They say money can’t buy happiness. Money can’t replace happiness either, and with the "stimulus plan" of early 2009, that is exactly what we tried. As this plan nears its one-year anniversary, it is legitimate to evaluate the plan’s success, and judging by an unfazed unemployment rate, it would seem there hasn’t been much. I think a basic failure to comprehend happiness explains a great deal about the disappointment.
To be sure, some highways have been expanded. Municipal water systems have been improved. Stimuluswatch.org offers many examples. However, each time work such as this is done, the workers go home. This activity doesn’t cause anything about the larger economy to gel.
Indeed, the very flaw in the stimulus plan could be heard in the highest hopes expressed by those who advocated it. Stimulus money would be directed at "shovel-ready" projects, they said. And it was. However, the very phrase "shovel-ready" implies something—the existence of a project that is somehow worthy of going forward, but not worthy enough to have attracted support on its own. Might the contradiction suggest that the real worth of this project—the real value to the people affected—is still in doubt? No matter. Stimulus plods ahead. Under the theory of "shovel ready," any activity is worth funding as long as we know where to start digging.

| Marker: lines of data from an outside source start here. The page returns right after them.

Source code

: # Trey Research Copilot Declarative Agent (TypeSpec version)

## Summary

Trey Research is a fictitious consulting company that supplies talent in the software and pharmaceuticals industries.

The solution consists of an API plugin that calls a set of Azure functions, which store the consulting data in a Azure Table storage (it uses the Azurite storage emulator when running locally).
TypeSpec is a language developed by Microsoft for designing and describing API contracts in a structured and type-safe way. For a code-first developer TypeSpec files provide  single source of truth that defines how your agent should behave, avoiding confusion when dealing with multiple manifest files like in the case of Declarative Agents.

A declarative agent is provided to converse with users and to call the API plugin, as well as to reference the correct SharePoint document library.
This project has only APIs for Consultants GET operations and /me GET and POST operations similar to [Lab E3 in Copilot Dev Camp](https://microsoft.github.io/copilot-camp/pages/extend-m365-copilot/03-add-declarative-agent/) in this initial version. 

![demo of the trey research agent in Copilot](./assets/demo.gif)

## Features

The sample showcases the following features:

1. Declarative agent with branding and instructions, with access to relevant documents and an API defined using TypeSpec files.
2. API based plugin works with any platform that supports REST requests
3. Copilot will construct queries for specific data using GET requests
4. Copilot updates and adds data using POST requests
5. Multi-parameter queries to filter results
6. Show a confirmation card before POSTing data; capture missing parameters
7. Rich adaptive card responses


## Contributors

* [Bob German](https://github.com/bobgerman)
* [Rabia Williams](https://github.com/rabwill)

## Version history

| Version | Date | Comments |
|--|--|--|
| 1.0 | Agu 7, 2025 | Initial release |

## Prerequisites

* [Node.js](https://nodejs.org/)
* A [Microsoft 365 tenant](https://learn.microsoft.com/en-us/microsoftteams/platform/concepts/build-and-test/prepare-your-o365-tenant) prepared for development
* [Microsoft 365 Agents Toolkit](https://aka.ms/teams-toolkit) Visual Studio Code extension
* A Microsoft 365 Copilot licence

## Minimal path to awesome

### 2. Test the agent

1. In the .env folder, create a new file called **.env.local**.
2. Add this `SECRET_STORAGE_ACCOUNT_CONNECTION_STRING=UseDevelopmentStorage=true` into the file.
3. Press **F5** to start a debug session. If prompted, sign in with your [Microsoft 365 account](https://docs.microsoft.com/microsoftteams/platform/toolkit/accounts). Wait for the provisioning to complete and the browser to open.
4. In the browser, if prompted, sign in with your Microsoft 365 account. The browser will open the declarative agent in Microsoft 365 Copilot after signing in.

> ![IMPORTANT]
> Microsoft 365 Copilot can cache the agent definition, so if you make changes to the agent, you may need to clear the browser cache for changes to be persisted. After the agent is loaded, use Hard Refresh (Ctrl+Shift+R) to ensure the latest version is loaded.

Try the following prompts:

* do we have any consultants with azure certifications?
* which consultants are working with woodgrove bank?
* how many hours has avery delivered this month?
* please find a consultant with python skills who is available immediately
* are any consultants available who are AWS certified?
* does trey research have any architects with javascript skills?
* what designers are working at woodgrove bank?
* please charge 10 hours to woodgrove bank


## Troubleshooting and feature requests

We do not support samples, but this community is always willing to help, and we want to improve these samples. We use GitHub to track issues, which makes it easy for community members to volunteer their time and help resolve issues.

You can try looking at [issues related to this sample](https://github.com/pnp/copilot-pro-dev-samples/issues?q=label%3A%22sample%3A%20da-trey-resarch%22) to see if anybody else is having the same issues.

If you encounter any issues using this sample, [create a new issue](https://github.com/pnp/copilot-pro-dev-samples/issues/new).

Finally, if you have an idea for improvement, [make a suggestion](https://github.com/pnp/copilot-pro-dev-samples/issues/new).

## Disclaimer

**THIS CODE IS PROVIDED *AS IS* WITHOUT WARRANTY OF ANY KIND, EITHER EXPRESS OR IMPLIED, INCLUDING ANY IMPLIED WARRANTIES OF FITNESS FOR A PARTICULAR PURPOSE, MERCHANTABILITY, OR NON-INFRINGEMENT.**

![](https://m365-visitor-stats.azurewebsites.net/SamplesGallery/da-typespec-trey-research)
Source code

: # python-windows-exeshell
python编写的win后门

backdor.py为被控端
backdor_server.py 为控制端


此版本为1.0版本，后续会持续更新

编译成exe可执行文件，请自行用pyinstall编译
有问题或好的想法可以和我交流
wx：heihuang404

Not all activities are the same, though. If I buy a lathe because I want to make a product, then two are made happy. The lathe is the means to what I want to do, and selling the lathe is the means to what the machine tool supplier wants to do. By contrast, if I find money on the sidewalk and buy a meal with it, then I am happy (as is the restaurant owner), but the person who lost the money is miserable. The net happiness of this transaction is much less—and quite likely zero.
Government expenditures aimed at "stimulating" almost always resemble this latter exchange. Some people are beneficiaries of the federal gifts, while others are miserable because they (or their children) have to pay through higher taxes.
We could spare ourselves this. In the end, happiness is truly what drives the economy—not cash—because the realistic hope of greater happiness is what encourages people to spend.
Dreamers leverage dreams off other dreamers. The mutual leveraging of different desires speeds both parties in their separate directions, accelerating all of the many trajectories in a healthy economy. Stimulus spending, by contrast, seeks to own the trajectories—giving momentum to some while sapping the speed from others. The net acceleration is, again, zero.
That is why another trillion won’t have a lasting positive effect. Nor will the next trillion after that. Economic activity instead requires allowing the economy to be active. A recent news item cites a small example—expensing and depreciation rules that relax the tax system’s grip on capital investment. To truly encourage job creation, we need many more steps like this—ever-bolder measures that treat citizens as the dreamers they are, not as day laborers.